Effects can be found in .csv files here. Each csv file contains data specific to a given draw and each file is stratified by location, sex, and hemoglobin “exposure” in grams per liter.

Data was only generated for the specific draws used in the MNCNH portfolio simulation. In generating the artifact, values for draws not used in the MNCNH portfolio simulation should ideally be filled with missing values or some illogical number like infinity so that we will notice an error if we attempt to run for a draw that does not contain valid data.

Effect application

\[\text{CSMRisk}_i = \text{CSMRisk} \times (1 - \text{PAF}) \times \text{RR}_{\text{hemoglobin}_i}\]

Where,

Parameters

Parameter

Definition

Value

Note

\(\text{CSMRisk}\)

Neonatal sepsis cause specific mortality risk

Defined on the neonatal sepsis cause model document

As defined on the MNCNH neonatal mortality page, we will use \(\text{CSMRisk}_{i}^\text{neonatal sepsis}\) (as opposed to \(\text{CSMRisk}_{\text{BW}_i,\text{GA}_i}^{k}\))

\(\text{CSMRisk}_i\)

Hemoglobin risk-adjusted neonatal sepsis cause-specific mortality risk for an individual simulated dyad, \(i\)

See equation

\(PAF\)

Population attributable fraction of hemoglobin on neonatal sepsis

Custom-calculated PAF values available here TODO: POST LINK

See details on the PAF calculation below

\(\text{RR}_{\text{hemoglobin}_i}\)

Relative risk value for the direct effect of hemoglobin on neonatal sepsis, specific to that individual simulated dyad’s hemoglobin exposure level at birth

Defined in the Effect derivation section

Notes on the PAF calculation of hemoglobin on neonatal sepsis:

  • The PAF of hemoglobin on neonatal sepsis is calculated according to direct (not total) effects of hemoglobin on neonatal sepsis (description of these effects found in the above section)

  • We do not calculate a joint PAF of hemoglobin and LBWSG on neonatal sepsis since we are not modeling correlation between hemoglobin and LBWSG in the MNCNH portfolio simulation

  • We use the exposure distribution of parental hemoglobin among all live and still births (not specific to parental age group) paired with the neonatal sex and age group (early neonatal and late neonatal) specific relative risk values (derivation described in the above section) for calculation of the PAF of hemoglobin on neonatal sepsis.

  • Code used to generate these PAF values can be found here TODO: POST LINK

Verification and validation criteria

  • We should continue to meet neonatal sepsis V&V criteria in the baseline scenario

  • Using the interactive sim, the expected relationship between hemoglobin exposures and neonatal sepsis mortality rates unaffected by LBWSG should match the expected pattern

Assumptions and limitations

  • Our derivation of the effect of hemoglobin on GA and BW from estimates of PTB and LBW is limited in that it:

    • Assumes no change in the shape of the LBWSG exposure distribution (“shifts” are applied uniformly to the entire range of the distribution)

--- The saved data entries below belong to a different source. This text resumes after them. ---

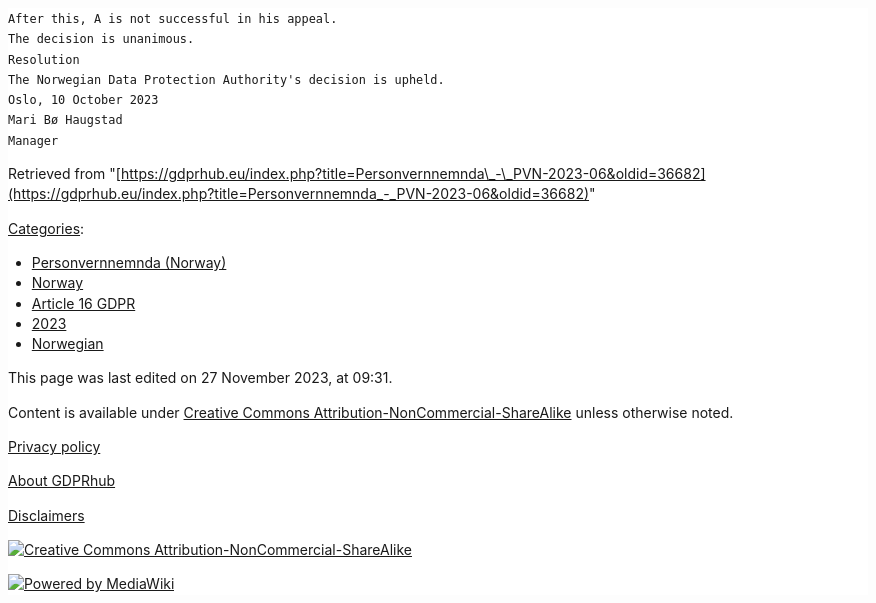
 ```
After this, A is not successful in his appeal.
The decision is unanimous.
Resolution
The Norwegian Data Protection Authority's decision is upheld.
Oslo, 10 October 2023
Mari Bø Haugstad
Manager

```

Retrieved from "[https://gdprhub.eu/index.php?title=Personvernnemnda\_-\_PVN-2023-06&oldid=36682](https://gdprhub.eu/index.php?title=Personvernnemnda_-_PVN-2023-06&oldid=36682)"

[Categories](/index.php?title=Special:Categories "Special:Categories"):

*   [Personvernnemnda (Norway)](/index.php?title=Category:Personvernnemnda_\(Norway\) "Category:Personvernnemnda (Norway)")
*   [Norway](/index.php?title=Category:Norway "Category:Norway")
*   [Article 16 GDPR](/index.php?title=Category:Article_16_GDPR "Category:Article 16 GDPR")
*   [2023](/index.php?title=Category:2023 "Category:2023")
*   [Norwegian](/index.php?title=Category:Norwegian "Category:Norwegian")

This page was last edited on 27 November 2023, at 09:31.

Content is available under [Creative Commons Attribution-NonCommercial-ShareAlike](https://creativecommons.org/licenses/by-nc-sa/4.0/) unless otherwise noted.

[Privacy policy](/index.php?title=GDPRhub:Privacy_policy)

[About GDPRhub](/index.php?title=GDPRhub:About)

[Disclaimers](/index.php?title=GDPRhub:General_disclaimer)

[![Creative Commons Attribution-NonCommercial-ShareAlike](/resources/assets/licenses/cc-by-nc-sa.png)](https://creativecommons.org/licenses/by-nc-sa/4.0/)

[![Powered by MediaWiki](/resources/assets/poweredby_mediawiki_88x31.png)](https://www.mediawiki.org/)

    • Does not utilize estimates of hemoglobin on additional severities of LBW or PTB

    • Does not consider any correlation between hemoglobin and LBWSG exposures in the derivation of the estimates of IV iron’s impact on LBWSG

  • We do not model correlation between hemoglobin and LBWSG and therefore do not calculate the joint PAF of these risk factors on neonatal sepsis

  • The PAF calculation for hemoglobin on neonatal sepsis in the late neonatal age group uses the parental hemoglobin exposure distribution among all pregnancies that result in a live or still birth rather than using the distribution among neonates who survive to the late neonatal age group. Given that hemoglobin exposure has a lower magnitude of effect on neonatal mortality than the LBWSG risk factor, we hypothesize that this is an acceptable limitation, but it can be revisited if the model calibrates poorly.